• **INPUT MATERIAL**:
***
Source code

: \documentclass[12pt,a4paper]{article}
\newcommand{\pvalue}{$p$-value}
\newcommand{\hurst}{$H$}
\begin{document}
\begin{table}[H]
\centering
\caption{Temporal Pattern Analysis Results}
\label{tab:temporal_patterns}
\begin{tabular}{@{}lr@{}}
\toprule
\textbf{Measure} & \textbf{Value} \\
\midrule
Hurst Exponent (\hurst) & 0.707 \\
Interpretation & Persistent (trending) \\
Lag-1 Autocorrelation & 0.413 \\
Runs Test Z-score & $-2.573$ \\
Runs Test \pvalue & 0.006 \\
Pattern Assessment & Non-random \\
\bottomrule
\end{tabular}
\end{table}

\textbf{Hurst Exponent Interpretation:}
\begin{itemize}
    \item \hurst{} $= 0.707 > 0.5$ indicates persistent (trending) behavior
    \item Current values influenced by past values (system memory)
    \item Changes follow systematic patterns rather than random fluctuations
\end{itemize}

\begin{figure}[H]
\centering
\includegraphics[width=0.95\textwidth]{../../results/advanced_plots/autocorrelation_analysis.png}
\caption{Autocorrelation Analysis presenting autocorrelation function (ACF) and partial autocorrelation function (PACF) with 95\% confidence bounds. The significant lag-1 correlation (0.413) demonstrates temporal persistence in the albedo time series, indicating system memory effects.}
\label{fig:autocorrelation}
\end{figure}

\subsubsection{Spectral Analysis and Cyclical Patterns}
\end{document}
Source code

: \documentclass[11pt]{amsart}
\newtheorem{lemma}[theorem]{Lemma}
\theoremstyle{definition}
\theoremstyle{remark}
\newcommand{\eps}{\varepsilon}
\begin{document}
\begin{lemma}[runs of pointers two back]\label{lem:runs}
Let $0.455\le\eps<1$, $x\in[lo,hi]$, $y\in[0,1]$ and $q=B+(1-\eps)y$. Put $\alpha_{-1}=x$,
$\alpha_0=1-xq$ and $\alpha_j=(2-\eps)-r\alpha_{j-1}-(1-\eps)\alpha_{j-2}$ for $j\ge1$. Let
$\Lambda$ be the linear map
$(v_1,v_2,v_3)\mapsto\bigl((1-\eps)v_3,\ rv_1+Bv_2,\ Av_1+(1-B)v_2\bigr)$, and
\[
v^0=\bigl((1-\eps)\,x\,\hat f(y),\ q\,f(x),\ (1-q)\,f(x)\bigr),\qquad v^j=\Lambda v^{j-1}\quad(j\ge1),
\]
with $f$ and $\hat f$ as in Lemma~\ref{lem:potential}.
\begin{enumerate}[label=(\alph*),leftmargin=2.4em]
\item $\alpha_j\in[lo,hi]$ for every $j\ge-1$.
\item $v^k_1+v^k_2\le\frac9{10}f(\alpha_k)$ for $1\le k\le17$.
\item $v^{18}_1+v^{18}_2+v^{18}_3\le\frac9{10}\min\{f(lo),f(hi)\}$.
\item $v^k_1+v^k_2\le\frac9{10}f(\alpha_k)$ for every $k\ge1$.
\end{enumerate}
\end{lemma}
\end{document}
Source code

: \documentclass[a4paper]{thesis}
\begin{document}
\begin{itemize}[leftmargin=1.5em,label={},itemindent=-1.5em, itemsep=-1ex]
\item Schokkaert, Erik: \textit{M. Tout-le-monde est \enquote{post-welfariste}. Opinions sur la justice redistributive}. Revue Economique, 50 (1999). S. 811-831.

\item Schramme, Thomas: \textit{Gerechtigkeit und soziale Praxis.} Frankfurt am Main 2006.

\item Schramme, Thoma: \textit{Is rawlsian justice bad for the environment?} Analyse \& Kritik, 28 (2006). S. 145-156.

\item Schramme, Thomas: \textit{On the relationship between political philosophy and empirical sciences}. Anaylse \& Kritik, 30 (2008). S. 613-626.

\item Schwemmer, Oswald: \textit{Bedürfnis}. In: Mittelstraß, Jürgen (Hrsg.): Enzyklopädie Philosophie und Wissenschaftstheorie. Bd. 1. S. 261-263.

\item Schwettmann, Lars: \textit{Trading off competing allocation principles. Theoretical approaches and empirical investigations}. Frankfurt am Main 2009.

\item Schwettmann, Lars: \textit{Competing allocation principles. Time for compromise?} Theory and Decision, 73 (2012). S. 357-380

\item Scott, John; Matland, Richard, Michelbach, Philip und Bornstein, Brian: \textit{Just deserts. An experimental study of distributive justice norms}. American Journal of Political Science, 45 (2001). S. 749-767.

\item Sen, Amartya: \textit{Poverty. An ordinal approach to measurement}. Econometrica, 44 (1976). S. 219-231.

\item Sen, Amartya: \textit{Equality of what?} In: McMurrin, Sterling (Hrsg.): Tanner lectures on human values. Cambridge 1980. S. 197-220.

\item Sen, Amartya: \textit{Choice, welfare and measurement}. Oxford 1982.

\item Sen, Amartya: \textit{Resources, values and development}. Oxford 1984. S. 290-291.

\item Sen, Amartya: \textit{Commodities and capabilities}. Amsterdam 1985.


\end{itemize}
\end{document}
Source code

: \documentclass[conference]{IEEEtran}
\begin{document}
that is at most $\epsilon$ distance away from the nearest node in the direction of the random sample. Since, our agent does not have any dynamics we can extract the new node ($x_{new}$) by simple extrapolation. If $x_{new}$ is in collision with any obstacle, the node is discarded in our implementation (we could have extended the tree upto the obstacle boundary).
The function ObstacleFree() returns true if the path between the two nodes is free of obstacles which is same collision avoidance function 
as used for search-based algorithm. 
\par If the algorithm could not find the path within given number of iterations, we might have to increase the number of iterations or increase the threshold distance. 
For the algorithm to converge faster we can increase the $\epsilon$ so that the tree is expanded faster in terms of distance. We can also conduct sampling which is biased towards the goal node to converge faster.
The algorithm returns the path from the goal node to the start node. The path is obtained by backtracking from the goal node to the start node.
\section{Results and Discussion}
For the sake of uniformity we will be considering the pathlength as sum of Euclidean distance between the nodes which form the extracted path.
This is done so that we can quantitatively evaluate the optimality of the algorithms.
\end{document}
***
• **TASK INSTRUCTIONS**: Each entry needs to be copied out exactly.

• **OUTPUT**:
Source code

: \documentclass[12pt,a4paper]{article}
\newcommand{\pvalue}{$p$-value}
\newcommand{\hurst}{$H$}
\begin{document}
\begin{table}[H]
\centering
\caption{Temporal Pattern Analysis Results}
\label{tab:temporal_patterns}
\begin{tabular}{@{}lr@{}}
\toprule
\textbf{Measure} & \textbf{Value} \\
\midrule
Hurst Exponent (\hurst) & 0.707 \\
Interpretation & Persistent (trending) \\
Lag-1 Autocorrelation & 0.413 \\
Runs Test Z-score & $-2.573$ \\
Runs Test \pvalue & 0.006 \\
Pattern Assessment & Non-random \\
\bottomrule
\end{tabular}
\end{table}

\textbf{Hurst Exponent Interpretation:}
\begin{itemize}
    \item \hurst{} $= 0.707 > 0.5$ indicates persistent (trending) behavior
    \item Current values influenced by past values (system memory)
    \item Changes follow systematic patterns rather than random fluctuations
\end{itemize}

\begin{figure}[H]
\centering
\includegraphics[width=0.95\textwidth]{../../results/advanced_plots/autocorrelation_analysis.png}
\caption{Autocorrelation Analysis presenting autocorrelation function (ACF) and partial autocorrelation function (PACF) with 95\% confidence bounds. The significant lag-1 correlation (0.413) demonstrates temporal persistence in the albedo time series, indicating system memory effects.}
\label{fig:autocorrelation}
\end{figure}

\subsubsection{Spectral Analysis and Cyclical Patterns}
\end{document}
Source code

: \documentclass[11pt]{amsart}
\newtheorem{lemma}[theorem]{Lemma}
\theoremstyle{definition}
\theoremstyle{remark}
\newcommand{\eps}{\varepsilon}
\begin{document}
\begin{lemma}[runs of pointers two back]\label{lem:runs}
Let $0.455\le\eps<1$, $x\in[lo,hi]$, $y\in[0,1]$ and $q=B+(1-\eps)y$. Put $\alpha_{-1}=x$,
$\alpha_0=1-xq$ and $\alpha_j=(2-\eps)-r\alpha_{j-1}-(1-\eps)\alpha_{j-2}$ for $j\ge1$. Let
$\Lambda$ be the linear map
$(v_1,v_2,v_3)\mapsto\bigl((1-\eps)v_3,\ rv_1+Bv_2,\ Av_1+(1-B)v_2\bigr)$, and
\[
v^0=\bigl((1-\eps)\,x\,\hat f(y),\ q\,f(x),\ (1-q)\,f(x)\bigr),\qquad v^j=\Lambda v^{j-1}\quad(j\ge1),
\]
with $f$ and $\hat f$ as in Lemma~\ref{lem:potential}.
\begin{enumerate}[label=(\alph*),leftmargin=2.4em]
\item $\alpha_j\in[lo,hi]$ for every $j\ge-1$.
\item $v^k_1+v^k_2\le\frac9{10}f(\alpha_k)$ for $1\le k\le17$.
\item $v^{18}_1+v^{18}_2+v^{18}_3\le\frac9{10}\min\{f(lo),f(hi)\}$.
\item $v^k_1+v^k_2\le\frac9{10}f(\alpha_k)$ for every $k\ge1$.
\end{enumerate}
\end{lemma}
\end{document}
Source code

: \documentclass[a4paper]{thesis}
\begin{document}
\begin{itemize}[leftmargin=1.5em,label={},itemindent=-1.5em, itemsep=-1ex]
\item Schokkaert, Erik: \textit{M. Tout-le-monde est \enquote{post-welfariste}. Opinions sur la justice redistributive}. Revue Economique, 50 (1999). S. 811-831.

\item Schramme, Thomas: \textit{Gerechtigkeit und soziale Praxis.} Frankfurt am Main 2006.

\item Schramme, Thoma: \textit{Is rawlsian justice bad for the environment?} Analyse \& Kritik, 28 (2006). S. 145-156.

\item Schramme, Thomas: \textit{On the relationship between political philosophy and empirical sciences}. Anaylse \& Kritik, 30 (2008). S. 613-626.

\item Schwemmer, Oswald: \textit{Bedürfnis}. In: Mittelstraß, Jürgen (Hrsg.): Enzyklopädie Philosophie und Wissenschaftstheorie. Bd. 1. S. 261-263.

\item Schwettmann, Lars: \textit{Trading off competing allocation principles. Theoretical approaches and empirical investigations}. Frankfurt am Main 2009.

\item Schwettmann, Lars: \textit{Competing allocation principles. Time for compromise?} Theory and Decision, 73 (2012). S. 357-380

\item Scott, John; Matland, Richard, Michelbach, Philip und Bornstein, Brian: \textit{Just deserts. An experimental study of distributive justice norms}. American Journal of Political Science, 45 (2001). S. 749-767.

\item Sen, Amartya: \textit{Poverty. An ordinal approach to measurement}. Econometrica, 44 (1976). S. 219-231.

\item Sen, Amartya: \textit{Equality of what?} In: McMurrin, Sterling (Hrsg.): Tanner lectures on human values. Cambridge 1980. S. 197-220.

\item Sen, Amartya: \textit{Choice, welfare and measurement}. Oxford 1982.

\item Sen, Amartya: \textit{Resources, values and development}. Oxford 1984. S. 290-291.

\item Sen, Amartya: \textit{Commodities and capabilities}. Amsterdam 1985.


\end{itemize}
\end{document}
Source code

: \documentclass[conference]{IEEEtran}
\begin{document}
that is at most $\epsilon$ distance away from the nearest node in the direction of the random sample. Since, our agent does not have any dynamics we can extract the new node ($x_{new}$) by simple extrapolation. If $x_{new}$ is in collision with any obstacle, the node is discarded in our implementation (we could have extended the tree upto the obstacle boundary).
The function ObstacleFree() returns true if the path between the two nodes is free of obstacles which is same collision avoidance function 
as used for search-based algorithm. 
\par If the algorithm could not find the path within given number of iterations, we might have to increase the number of iterations or increase the threshold distance. 
For the algorithm to converge faster we can increase the $\epsilon$ so that the tree is expanded faster in terms of distance. We can also conduct sampling which is biased towards the goal node to converge faster.
The algorithm returns the path from the goal node to the start node. The path is obtained by backtracking from the goal node to the start node.
\section{Results and Discussion}
For the sake of uniformity we will be considering the pathlength as sum of Euclidean distance between the nodes which form the extracted path.
This is done so that we can quantitatively evaluate the optimality of the algorithms.
\end{document}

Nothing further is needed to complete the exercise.